Substituting missing values in the test set

Dear all,

I was doing the <Feature Preparation, Selection and Engineering> of the intro to Kaggle course and I found something strange in the way the solution is formulated for handling missing data in the test set. In this case by test set I mean the set you should test at the very end (in the dataquest platform it is called “holdout”), which means that they perform CV on the train set and then they test the final model on this “holdout” set.

Basically, since they have few missing values of one feature in the “holdout” set, they decide to substitute them with the mean of the same feature but of the training set…

holdout[“Fare”] = holdout[“Fare”].fillna(train[“Fare”].mean())

To me it looks strange because I would have expected to use always the “holdout” set also in computing such a mean, in order not to contaminate the final test set. In particular I would have done:

holdout[“Fare”] = holdout[“Fare”].fillna(holdout[“Fare”].mean())

What do you think?

Thanks in advance,
Jessica

Hello Jessica! You know, I read this hours ago and I kept brainstorming the best way to answer it. And also wondering if you were right or not.

Here is what I think. I cannot assure you that it’s the reason though.

I believe that this should have been dealt with before splitting the data into a train and test (holdout) set. All missing value should have been filled with the mean of that column. This would have taken into account the whole dataset so no questions asked.

But now that this is being done after the split, using the mean of that column in the train set makes more sense to me because that set is bigger and the mean will be a lot closer to the mean we would have gotten using the whole dataset, especially considering that the holdout set, besides being smaller already also has missing values.

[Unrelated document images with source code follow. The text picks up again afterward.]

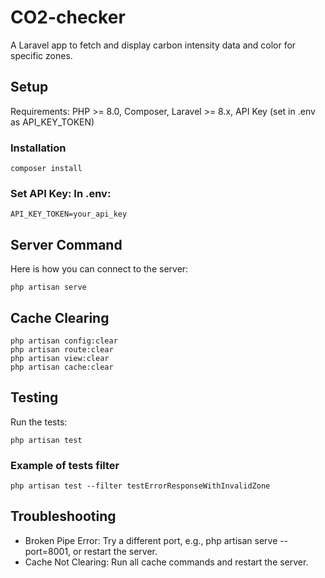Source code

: # CO2-checker
A Laravel app to fetch and display carbon intensity data and color for specific zones.

## Setup
Requirements: PHP >= 8.0, Composer, Laravel >= 8.x, API Key (set in .env as API_KEY_TOKEN)

### Installation
```
composer install
```

### Set API Key: In .env:
```
API_KEY_TOKEN=your_api_key
```

## Server Command
Here is how you can connect to the server:
```
php artisan serve
```

## Cache Clearing
```
php artisan config:clear
php artisan route:clear
php artisan view:clear
php artisan cache:clear
```

## Testing

Run the tests:
```
php artisan test
```

### Example of tests filter
```
php artisan test --filter testErrorResponseWithInvalidZone
```

## Troubleshooting

- Broken Pipe Error: Try a different port, e.g., php artisan serve --port=8001, or restart the server.
- Cache Not Clearing: Run all cache commands and restart the server.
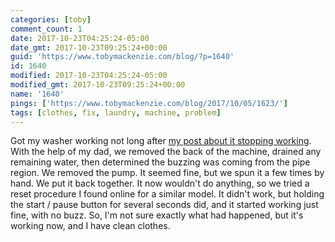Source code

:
 ```yaml
---
categories: [toby]
comment_count: 1
date: 2017-10-23T04:25:24-05:00
date_gmt: 2017-10-23T09:25:24+00:00
guid: 'https://www.tobymackenzie.com/blog/?p=1640'
id: 1640
modified: 2017-10-23T04:25:24-05:00
modified_gmt: 2017-10-23T09:25:24+00:00
name: '1640'
pings: ['https://www.tobymackenzie.com/blog/2017/10/05/1623/']
tags: [clothes, fix, laundry, machine, problem]
---
```


Got my washer working not long after [my post about it stopping working](https://www.tobymackenzie.com/blog/2017/10/05/1623/).<!--more-->  With the help of my dad, we removed the back of the machine, drained any remaining water, then determined the buzzing was coming from the pipe region.  We removed the pump.  It seemed fine, but we spun it a few times by hand.  We put it back together.  It now wouldn't do anything, so we tried a reset procedure I found online for a similar model.  It didn't work, but holding the start / pause button for several seconds did, and it started working just fine, with no buzz.  So, I'm not sure exactly what had happened, but it's working now, and I have clean clothes.
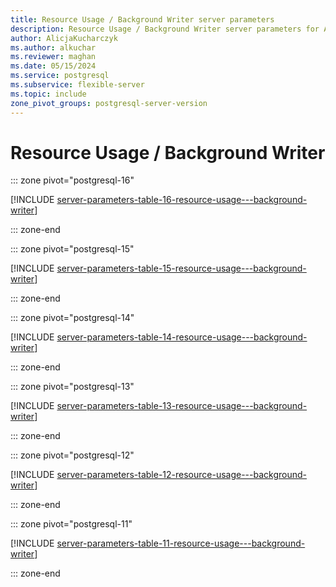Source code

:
 ```yaml
---
title: Resource Usage / Background Writer server parameters
description: Resource Usage / Background Writer server parameters for Azure Database for PostgreSQL - Flexible Server.
author: AlicjaKucharczyk
ms.author: alkuchar
ms.reviewer: maghan
ms.date: 05/15/2024
ms.service: postgresql
ms.subservice: flexible-server
ms.topic: include
zone_pivot_groups: postgresql-server-version
---
```

# Resource Usage / Background Writer


::: zone pivot="postgresql-16"

[!INCLUDE [server-parameters-table-16-resource-usage---background-writer](./includes/server-parameters-table-16-resource-usage---background-writer.md)]

::: zone-end


::: zone pivot="postgresql-15"

[!INCLUDE [server-parameters-table-15-resource-usage---background-writer](./includes/server-parameters-table-15-resource-usage---background-writer.md)]

::: zone-end


::: zone pivot="postgresql-14"

[!INCLUDE [server-parameters-table-14-resource-usage---background-writer](./includes/server-parameters-table-14-resource-usage---background-writer.md)]

::: zone-end


::: zone pivot="postgresql-13"

[!INCLUDE [server-parameters-table-13-resource-usage---background-writer](./includes/server-parameters-table-13-resource-usage---background-writer.md)]

::: zone-end


::: zone pivot="postgresql-12"

[!INCLUDE [server-parameters-table-12-resource-usage---background-writer](./includes/server-parameters-table-12-resource-usage---background-writer.md)]

::: zone-end


::: zone pivot="postgresql-11"

[!INCLUDE [server-parameters-table-11-resource-usage---background-writer](./includes/server-parameters-table-11-resource-usage---background-writer.md)]

::: zone-end


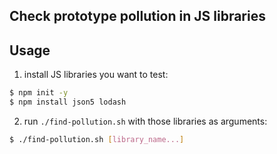 ## Check prototype pollution in JS libraries

## Usage

1. install JS libraries you want to test:

```sh
$ npm init -y
$ npm install json5 lodash
```

2. run `./find-pollution.sh` with those libraries as arguments:

```sh
$ ./find-pollution.sh [library_name...]
```
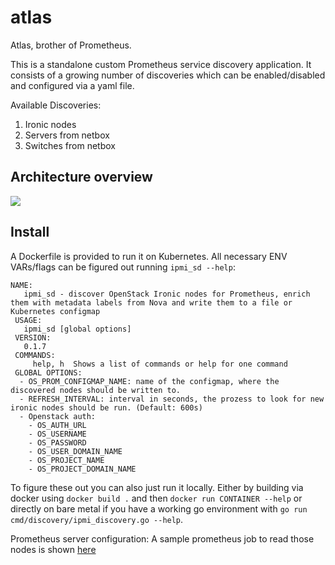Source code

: # atlas

Atlas, brother of Prometheus.

This is a standalone custom Prometheus service discovery application. It consists of a growing number of discoveries which can be enabled/disabled and configured via a yaml file.

Available Discoveries:
1. Ironic nodes
2. Servers from netbox
3. Switches from netbox

## Architecture overview

![](https://github.com/sapcc/ipmi_sd/blob/master/documentation/ipmi_sd_arch.png)


## Install
A Dockerfile is provided to run it on Kubernetes. All necessary ENV VARs/flags can be figured out running `ipmi_sd --help`:

```
NAME:
   ipmi_sd - discover OpenStack Ironic nodes for Prometheus, enrich them with metadata labels from Nova and write them to a file or Kubernetes configmap
 USAGE:
   ipmi_sd [global options]
 VERSION:
   0.1.7
 COMMANDS:
     help, h  Shows a list of commands or help for one command
 GLOBAL OPTIONS:
  - OS_PROM_CONFIGMAP_NAME: name of the configmap, where the discovered nodes should be written to.
  - REFRESH_INTERVAL: interval in seconds, the prozess to look for new ironic nodes should be run. (Default: 600s)
  - Openstack auth:
    - OS_AUTH_URL
    - OS_USERNAME
    - OS_PASSWORD
    - OS_USER_DOMAIN_NAME
    - OS_PROJECT_NAME
    - OS_PROJECT_DOMAIN_NAME
```

To figure these out you can also just run it locally.
Either by building via docker using `docker build .` and then `docker run CONTAINER --help` or directly on bare metal if you have a working go
environment with `go run cmd/discovery/ipmi_discovery.go --help`.

Prometheus server configuration:
A sample prometheus job to read those nodes is shown [here](https://github.com/sapcc/ipmi_sd/blob/master/prometheus.yml)
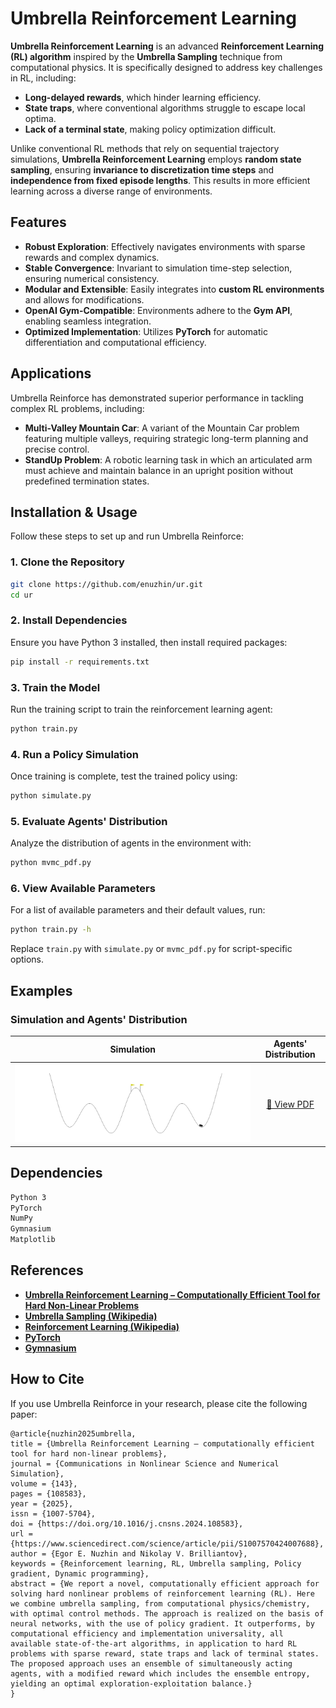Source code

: # Umbrella Reinforcement Learning

**Umbrella Reinforcement Learning** is an advanced **Reinforcement Learning (RL) algorithm** inspired by the **Umbrella Sampling** technique from computational physics. It is specifically designed to address key challenges in RL, including:

- **Long-delayed rewards**, which hinder learning efficiency.
- **State traps**, where conventional algorithms struggle to escape local optima.
- **Lack of a terminal state**, making policy optimization difficult.

Unlike conventional RL methods that rely on sequential trajectory simulations, **Umbrella Reinforcement Learning** employs **random state sampling**, ensuring **invariance to discretization time steps** and **independence from fixed episode lengths**. This results in more efficient learning across a diverse range of environments.

## Features
- **Robust Exploration**: Effectively navigates environments with sparse rewards and complex dynamics.
- **Stable Convergence**: Invariant to simulation time-step selection, ensuring numerical consistency.
- **Modular and Extensible**: Easily integrates into **custom RL environments** and allows for modifications.
- **OpenAI Gym-Compatible**: Environments adhere to the **Gym API**, enabling seamless integration.
- **Optimized Implementation**: Utilizes **PyTorch** for automatic differentiation and computational efficiency.

## Applications
Umbrella Reinforce has demonstrated superior performance in tackling complex RL problems, including:
- **Multi-Valley Mountain Car**: A variant of the Mountain Car problem featuring multiple valleys, requiring strategic long-term planning and precise control.
- **StandUp Problem**: A robotic learning task in which an articulated arm must achieve and maintain balance in an upright position without predefined termination states.

## Installation & Usage

Follow these steps to set up and run Umbrella Reinforce:

### 1. Clone the Repository
```bash
git clone https://github.com/enuzhin/ur.git
cd ur
```

### 2. Install Dependencies
Ensure you have Python 3 installed, then install required packages:
```bash
pip install -r requirements.txt
```

### 3. Train the Model
Run the training script to train the reinforcement learning agent:
```bash
python train.py
```

### 4. Run a Policy Simulation
Once training is complete, test the trained policy using:
```bash
python simulate.py
```

### 5. Evaluate Agents' Distribution
Analyze the distribution of agents in the environment with:
```bash
python mvmc_pdf.py
```

### 6. View Available Parameters
For a list of available parameters and their default values, run:
```bash
python train.py -h
```
Replace `train.py` with `simulate.py` or `mvmc_pdf.py` for script-specific options.

## Examples
### Simulation and Agents' Distribution

| **Simulation** | **Agents' Distribution** |
|:-------------:|:------------------------:|
| ![GIF](out/mvmc.gif) | [📄 View PDF](out/mvmc.pdf) |

## Dependencies
```bash
Python 3
PyTorch
NumPy
Gymnasium
Matplotlib
```

## References
- **[Umbrella Reinforcement Learning – Computationally Efficient Tool for Hard Non-Linear Problems](https://doi.org/10.1016/j.cnsns.2024.108583)**
- **[Umbrella Sampling (Wikipedia)](https://en.wikipedia.org/wiki/Umbrella_sampling)**
- **[Reinforcement Learning (Wikipedia)](https://en.wikipedia.org/wiki/Reinforcement_learning)**
- **[PyTorch](https://pytorch.org)**
- **[Gymnasium](https://gymnasium.farama.org/)**

## How to Cite
If you use Umbrella Reinforce in your research, please cite the following paper:

```
@article{nuzhin2025umbrella,
title = {Umbrella Reinforcement Learning – computationally efficient tool for hard non-linear problems},
journal = {Communications in Nonlinear Science and Numerical Simulation},
volume = {143},
pages = {108583},
year = {2025},
issn = {1007-5704},
doi = {https://doi.org/10.1016/j.cnsns.2024.108583},
url = {https://www.sciencedirect.com/science/article/pii/S1007570424007688},
author = {Egor E. Nuzhin and Nikolay V. Brilliantov},
keywords = {Reinforcement learning, RL, Umbrella sampling, Policy gradient, Dynamic programming},
abstract = {We report a novel, computationally efficient approach for solving hard nonlinear problems of reinforcement learning (RL). Here we combine umbrella sampling, from computational physics/chemistry, with optimal control methods. The approach is realized on the basis of neural networks, with the use of policy gradient. It outperforms, by computational efficiency and implementation universality, all available state-of-the-art algorithms, in application to hard RL problems with sparse reward, state traps and lack of terminal states. The proposed approach uses an ensemble of simultaneously acting agents, with a modified reward which includes the ensemble entropy, yielding an optimal exploration-exploitation balance.}
}
```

Using the mean from here can really skew the result.

That answer is more a theory than a certainty though. :grinning:

Hello Yemi,

thank you for your answer.

Indeed, also by looking around in internet I have found out two main trends:

1- Someone combines the train and the test set and use all the data to compute, e.g., the mean of that column and substitute the missing values with this mean;
2- Someone else think that a combination of the train and test is a sort of cheating (since in reality you would have no test set ready while training your model), thus they use the training set to compute, e.g., the mean of the column under analysis and then substitute missing values both in the train and test set with the same mean value computed only in the training set.

So in general I would say that your reasoning seems correct!
What do you think about combining test/train set in kaggle competitions?

Best,
Jessica

1 Like

@jessica.lanini Great!! Now, we both learned something. :grinning:

About your question. I would advise against it, simply because it’s extra work and I am not sure it’s necessarily worth it. If the two options are valid and will get us close enough to a reasonable solution then why go through the extra trouble of combining the two sets just to get the mean? Unless I am wrong and you have some other reason to want to combine both?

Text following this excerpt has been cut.